SA Bugzilla – Bug 2370
removing non-DB_File support from bayes
Last modified: 2003-08-28 06:46:46 UTC
argh. complicated. Here's the latest patch.
Created attachment 1286 [details] latest ver moved upgrade code to sa-learn as --import switch
Created attachment 1287 [details] latest ver moved upgrade code to sa-learn as --import switch; removed support for non-DB_File modules from BayesStore.
+1
Created attachment 1288 [details] new version I can't import 2.55 databases using that patch. I generated 2.55 databases for DB_File, GDBM_File, NDBM_File, and SDBM_File and then tried to import each and none worked. The biggest problem wwas collisions on the filename between DB_File and GDBM_File. GDBM-created databases from 2.55 can (and do) have the same filename as the DB_File 2.60 databases. So, the tie_db_writable() call fails when there's an old GDBM database. I had about 10 other problems trying to get this working, this version seems to work for me. The only nit: Somewhere during a run of "sa-learn --import", DB_File tries to die GDBM database R/O before the conversion has completed and this produces a warning. Beyond that, it really needs more testing before I'd trust it at all. Changes: - avoid repeating code - copies files temporarily while reading from them - use %new = %old to copy hash (Seems simple now. Ugh...)

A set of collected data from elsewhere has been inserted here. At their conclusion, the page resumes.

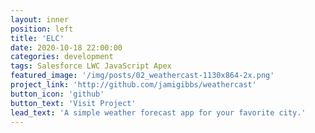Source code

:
 ```yaml
---
layout: inner
position: left
title: 'ELC'
date: 2020-10-18 22:00:00
categories: development
tags: Salesforce LWC JavaScript Apex 
featured_image: '/img/posts/02_weathercast-1130x864-2x.png'
project_link: 'http://github.com/jamigibbs/weathercast'
button_icon: 'github'
button_text: 'Visit Project'
lead_text: 'A simple weather forecast app for your favorite city.'
---
```


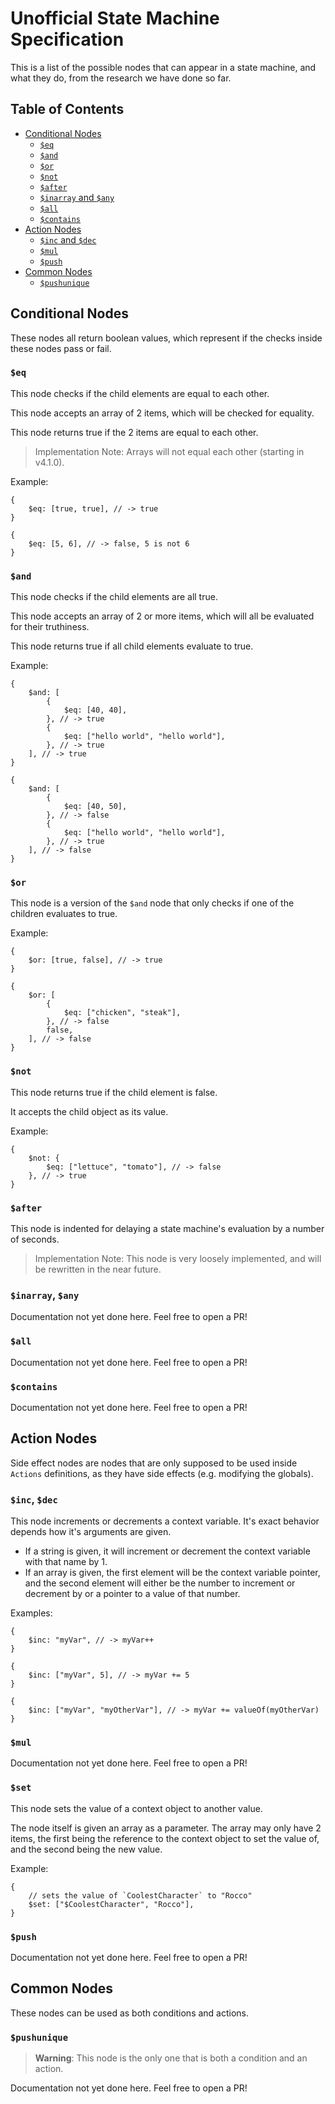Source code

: # Unofficial State Machine Specification

This is a list of the possible nodes that can appear in a state machine, and what they do, from the research we have done so far.

## Table of Contents

-   [Conditional Nodes](#conditional-nodes)
    -   [`$eq`](#eq)
    -   [`$and`](#and)
    -   [`$or`](#or)
    -   [`$not`](#not)
    -   [`$after`](#after)
    -   [`$inarray` and `$any`](#inarray-any)
    -   [`$all`](#all)
    -   [`$contains`](#contains)
-   [Action Nodes](#action-nodes)
    -   [`$inc` and `$dec`](#inc-dec)
    -   [`$mul`](#mul)
    -   [`$push`](#push)
-   [Common Nodes](#common-nodes)
    -   [`$pushunique`](#pushunique)

## Conditional Nodes

These nodes all return boolean values, which represent if the checks inside these nodes pass or fail.

### `$eq`

This node checks if the child elements are equal to each other.

This node accepts an array of 2 items, which will be checked for equality.

This node returns true if the 2 items are equal to each other.

> Implementation Note: Arrays will not equal each other (starting in v4.1.0).

Example:

```json5
{
    $eq: [true, true], // -> true
}
```

```json5
{
    $eq: [5, 6], // -> false, 5 is not 6
}
```

### `$and`

This node checks if the child elements are all true.

This node accepts an array of 2 or more items, which will all be evaluated for their truthiness.

This node returns true if all child elements evaluate to true.

Example:

```json5
{
    $and: [
        {
            $eq: [40, 40],
        }, // -> true
        {
            $eq: ["hello world", "hello world"],
        }, // -> true
    ], // -> true
}
```

```json5
{
    $and: [
        {
            $eq: [40, 50],
        }, // -> false
        {
            $eq: ["hello world", "hello world"],
        }, // -> true
    ], // -> false
}
```

### `$or`

This node is a version of the `$and` node that only checks if one of the children evaluates to true.

Example:

```json5
{
    $or: [true, false], // -> true
}
```

```json5
{
    $or: [
        {
            $eq: ["chicken", "steak"],
        }, // -> false
        false,
    ], // -> false
}
```

### `$not`

This node returns true if the child element is false.

It accepts the child object as its value.

Example:

```json5
{
    $not: {
        $eq: ["lettuce", "tomato"], // -> false
    }, // -> true
}
```

### `$after`

This node is indented for delaying a state machine's evaluation by a number of seconds.

> Implementation Note: This node is very loosely implemented, and will be rewritten in the near future.

### `$inarray`, `$any`

Documentation not yet done here. Feel free to open a PR!

### `$all`

Documentation not yet done here. Feel free to open a PR!

### `$contains`

Documentation not yet done here. Feel free to open a PR!

## Action Nodes

Side effect nodes are nodes that are only supposed to be used inside `Actions` definitions, as they have side effects (e.g. modifying the globals).

### `$inc`, `$dec`

This node increments or decrements a context variable. It's exact behavior depends how it's arguments are given.

-   If a string is given, it will increment or decrement the context variable with that name by 1.
-   If an array is given, the first element will be the context variable pointer, and the second element will either be the number to increment or decrement by or a pointer to a value of that number.

Examples:

```json5
{
    $inc: "myVar", // -> myVar++
}
```

```json5
{
    $inc: ["myVar", 5], // -> myVar += 5
}
```

```json5
{
    $inc: ["myVar", "myOtherVar"], // -> myVar += valueOf(myOtherVar)
}
```

### `$mul`

Documentation not yet done here. Feel free to open a PR!

### `$set`

This node sets the value of a context object to another value.

The node itself is given an array as a parameter.
The array may only have 2 items, the first being the reference to the context object to set the value of, and the second being the new value.

Example:

```json5
{
    // sets the value of `CoolestCharacter` to "Rocco"
    $set: ["$CoolestCharacter", "Rocco"],
}
```

### `$push`

Documentation not yet done here. Feel free to open a PR!

## Common Nodes

These nodes can be used as both conditions and actions.

### `$pushunique`

> **Warning**: This node is the only one that is both a condition and an action.

Documentation not yet done here. Feel free to open a PR!
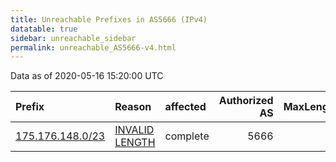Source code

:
 ```yaml
---
title: Unreachable Prefixes in AS5666 (IPv4)
datatable: true
sidebar: unreachable_sidebar
permalink: unreachable_AS5666-v4.html
---
```


Data as of 2020-05-16 15:20:00 UTC


<div class="datatable-begin"></div>

| Prefix                                                     | Reason                                                                                                    | affected   |   Authorized AS |   MaxLength | Anchor                                       |   unreachable /24s |
|:-----------------------------------------------------------|:----------------------------------------------------------------------------------------------------------|:-----------|----------------:|------------:|:---------------------------------------------|-------------------:|
| [175.176.148.0/23](https://stat.ripe.net/175.176.148.0/23) | [INVALID LENGTH](https://rpki-validator.ripe.net/announcement-preview?asn=AS5666&prefix=175.176.148.0/23) | complete   |            5666 |          22 | [APNIC](unreachable_APNIC_RPKI_Root-v4.html) |                  2 |

<div class="datatable-end"></div>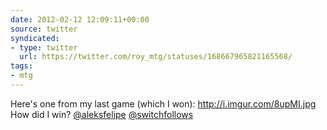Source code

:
 ```yaml
---
date: 2012-02-12 12:09:11+00:00
source: twitter
syndicated:
- type: twitter
  url: https://twitter.com/roy_mtg/statuses/168667965821165568/
tags:
- mtg
---
```


Here's one from my last game (which I won): http://i.imgur.com/8upMI.jpg How did I win? [@aleksfelipe](https://twitter.com/aleksfelipe/) [@switchfollows](https://twitter.com/switchfollows/)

This is the GDBM import nit: Cannot open bayes databases /home/quinlan/.spamassassin/bayes_* R/O: tie failed: upgrading to DB_File: /home/quinlan/.spamassassin/old_bayes_toks DB_File: no database of that kind found, nothing copied. GDBM_File: copied 48162 entries. upgrading to DB_File: /home/quinlan/.spamassassin/old_bayes_seen DB_File: no database of that kind found, nothing copied. GDBM_File: copied 998 entries. (Also note that I added DB_File into the fray since I can't tell the difference between DB_File and GDBM_File dbm files and since you have to have a separate file to do the conversion, et cetera, et cetera, it seemed easiest/best to just treat old DB_File dbm files like the others. I could have tried more complicated logic, but it was hard enough to get this working.) There are no warnings for the other formats: DB: upgrading to DB_File: /home/quinlan/.spamassassin/old_bayes_toks DB_File: copied 48162 entries. upgrading to DB_File: /home/quinlan/.spamassassin/old_bayes_seen DB_File: copied 998 entries. NDBM: upgrading to DB_File: /home/quinlan/.spamassassin/old_bayes_toks DB_File: no database of that kind found, nothing copied. GDBM_File: no database of that kind found, nothing copied. NDBM_File: copied 48162 entries. upgrading to DB_File: /home/quinlan/.spamassassin/old_bayes_seen DB_File: no database of that kind found, nothing copied. GDBM_File: no database of that kind found, nothing copied. NDBM_File: copied 998 entries. SDBM: upgrading to DB_File: /home/quinlan/.spamassassin/old_bayes_toks DB_File: no database of that kind found, nothing copied. GDBM_File: no database of that kind found, nothing copied. NDBM_File: no database of that kind found, nothing copied. SDBM_File: copied 48162 entries. upgrading to DB_File: /home/quinlan/.spamassassin/old_bayes_seen DB_File: no database of that kind found, nothing copied. GDBM_File: no database of that kind found, nothing copied. NDBM_File: no database of that kind found, nothing copied. SDBM_File: copied 998 entries.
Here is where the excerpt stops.